I think we can safely file this under "The Most Italian Thing Ever."
Italy feels a little cramped sometimes, especially for a girl that hearkens from vast swaths of flat cracked dirt in the Lone Star state.
Consider that two Italys fit inside one Texas, and yet Italy has twice the population. Texas is all heat-shimmering freeways, featureless suburbs, weedy marker-less places, peeling billboards, vacant strip malls, bleak parking lots, and miles of undeveloped land with a rusting pump jack in the distance.
Here in Italy, over 50% of residents live in apartment blocs. In our own 15th-century palazzo, we share a roof with five other families. The brother of a beloved Italian cinematic icon lives downstairs. a foreign couple that everyone in town believes are money launderers (rumor has it they showed up at their closing with two suitcases stuffed with 270 thousand euros) has the second floor, we share the third floor with an Italian-American actor, the fourth floor belongs to the Bickersons, and the fifth floor is the part-time residence of a retired couple. So, yes, we live on top of each other. Less space; more people.
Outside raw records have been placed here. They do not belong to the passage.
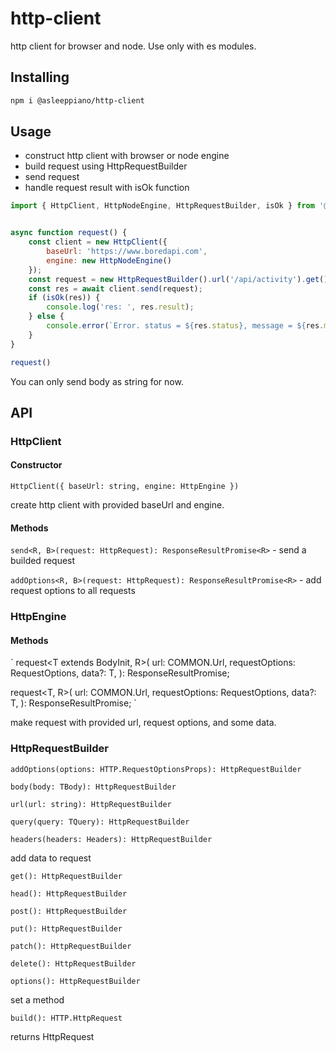 # http-client

http client for browser and node. Use only with es modules.

## Installing

``` sh
npm i @asleeppiano/http-client
```

## Usage

- construct http client with browser or node engine
- build request using HttpRequestBuilder
- send request
- handle request result with isOk function

``` javascript
import { HttpClient, HttpNodeEngine, HttpRequestBuilder, isOk } from '@asleeppiano/http-client';


async function request() {
	const client = new HttpClient({
		baseUrl: 'https://www.boredapi.com',
		engine: new HttpNodeEngine()
	});
	const request = new HttpRequestBuilder().url('/api/activity').get().build();
	const res = await client.send(request);
	if (isOk(res)) {
        console.log('res: ', res.result);
	} else {
		console.error(`Error. status = ${res.status}, message = ${res.message}`);
	}
}

request()
```

You can only send body as string for now.

## API

### HttpClient

#### Constructor

`HttpClient({ baseUrl: string, engine: HttpEngine })`

create http client with provided baseUrl and engine.

#### Methods

`send<R, B>(request: HttpRequest): ResponseResultPromise<R>` - send a builded request

`addOptions<R, B>(request: HttpRequest): ResponseResultPromise<R>` - add request options to all requests

### HttpEngine

#### Methods

`
request<T extends BodyInit, R>(
url: COMMON.Url,
requestOptions: RequestOptions,
data?: T,
): ResponseResultPromise<R>;

request<T, R>(
url: COMMON.Url,
requestOptions: RequestOptions,
data?: T,
): ResponseResultPromise<R>;
`

make request with provided url, request options, and some data.

### HttpRequestBuilder

`addOptions(options: HTTP.RequestOptionsProps): HttpRequestBuilder`

`body(body: TBody): HttpRequestBuilder`

`url(url: string): HttpRequestBuilder`

`query(query: TQuery): HttpRequestBuilder`

`headers(headers: Headers): HttpRequestBuilder`

add data to request

`get(): HttpRequestBuilder`

`head(): HttpRequestBuilder`

`post(): HttpRequestBuilder`

`put(): HttpRequestBuilder`

`patch(): HttpRequestBuilder`

`delete(): HttpRequestBuilder`

`options(): HttpRequestBuilder`

set a method

`build(): HTTP.HttpRequest`

returns HttpRequest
This was also the situation at the Santa Maria a Coverciano church east of Florence. Dozens of families live close to the campanile, or belltower, where the parish priest, Don Leonardo Guerri, rang the church bells. He didn’t just ring them to summon the faithful to Mass. Nor did he ring them to solemnly celebrate a saint’s day or the birth of the Bambino Gesù. He rang them dozens of times every day, sometimes every half hour, just because he felt like it.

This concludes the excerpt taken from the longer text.